Source texts of formatted documents —
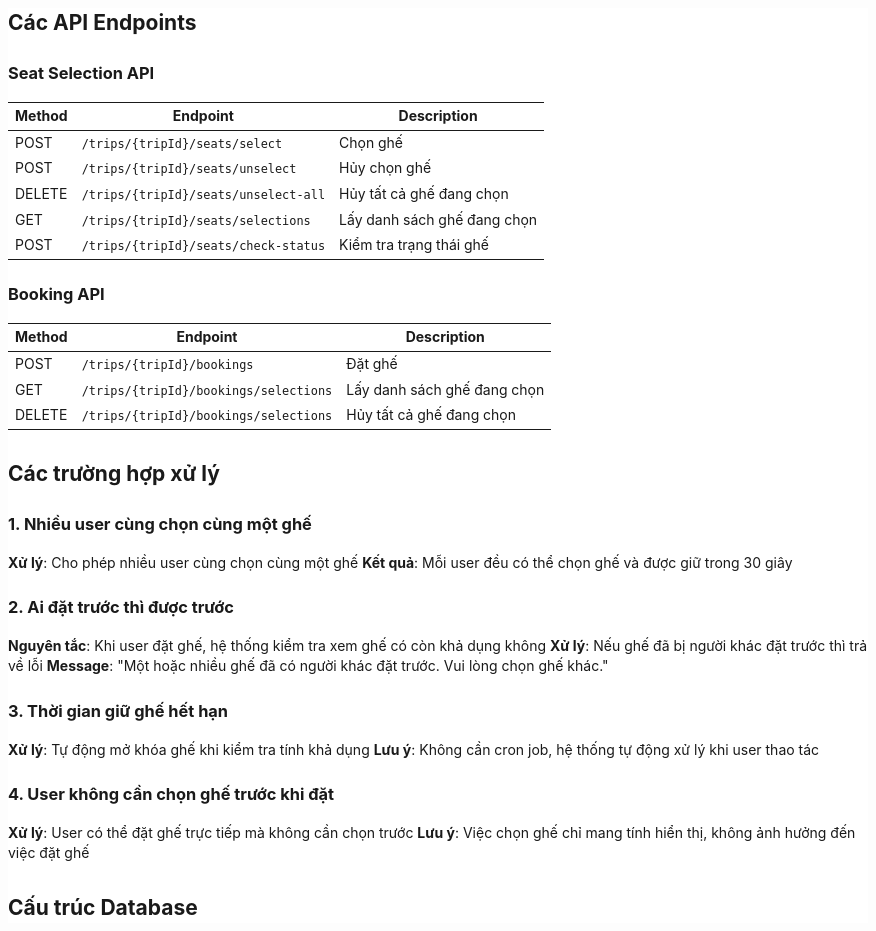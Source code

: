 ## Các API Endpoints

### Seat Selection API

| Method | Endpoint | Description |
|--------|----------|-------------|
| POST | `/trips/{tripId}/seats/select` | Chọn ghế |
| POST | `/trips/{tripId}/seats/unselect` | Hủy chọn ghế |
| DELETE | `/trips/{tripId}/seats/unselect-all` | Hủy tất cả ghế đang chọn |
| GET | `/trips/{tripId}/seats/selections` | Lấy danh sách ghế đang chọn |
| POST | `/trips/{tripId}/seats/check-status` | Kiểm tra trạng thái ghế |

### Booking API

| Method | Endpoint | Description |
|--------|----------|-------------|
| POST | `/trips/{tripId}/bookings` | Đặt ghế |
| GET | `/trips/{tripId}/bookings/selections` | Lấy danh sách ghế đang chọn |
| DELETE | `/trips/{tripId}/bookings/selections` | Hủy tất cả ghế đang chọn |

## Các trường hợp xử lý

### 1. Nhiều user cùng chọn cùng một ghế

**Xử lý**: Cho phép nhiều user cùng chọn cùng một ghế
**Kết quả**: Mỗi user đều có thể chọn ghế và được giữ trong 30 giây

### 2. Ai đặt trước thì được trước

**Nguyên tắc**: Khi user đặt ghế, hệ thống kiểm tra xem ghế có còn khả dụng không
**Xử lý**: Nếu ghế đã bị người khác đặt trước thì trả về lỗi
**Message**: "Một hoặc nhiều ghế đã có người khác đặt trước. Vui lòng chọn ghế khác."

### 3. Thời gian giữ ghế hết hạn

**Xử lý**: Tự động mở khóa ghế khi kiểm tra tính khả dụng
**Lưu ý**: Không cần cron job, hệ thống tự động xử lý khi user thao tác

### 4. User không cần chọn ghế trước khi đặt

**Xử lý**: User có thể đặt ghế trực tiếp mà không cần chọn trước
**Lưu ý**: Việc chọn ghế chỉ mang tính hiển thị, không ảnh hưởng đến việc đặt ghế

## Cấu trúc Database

Exercise instructions —
Beginning at the line where "### 3. Thời gian giữ ghế hết hạn" appears, extract each line through the end of the data above; keep them exact and include nothing else.

Answer box —
### 3. Thời gian giữ ghế hết hạn

**Xử lý**: Tự động mở khóa ghế khi kiểm tra tính khả dụng
**Lưu ý**: Không cần cron job, hệ thống tự động xử lý khi user thao tác

### 4. User không cần chọn ghế trước khi đặt

**Xử lý**: User có thể đặt ghế trực tiếp mà không cần chọn trước
**Lưu ý**: Việc chọn ghế chỉ mang tính hiển thị, không ảnh hưởng đến việc đặt ghế

## Cấu trúc Database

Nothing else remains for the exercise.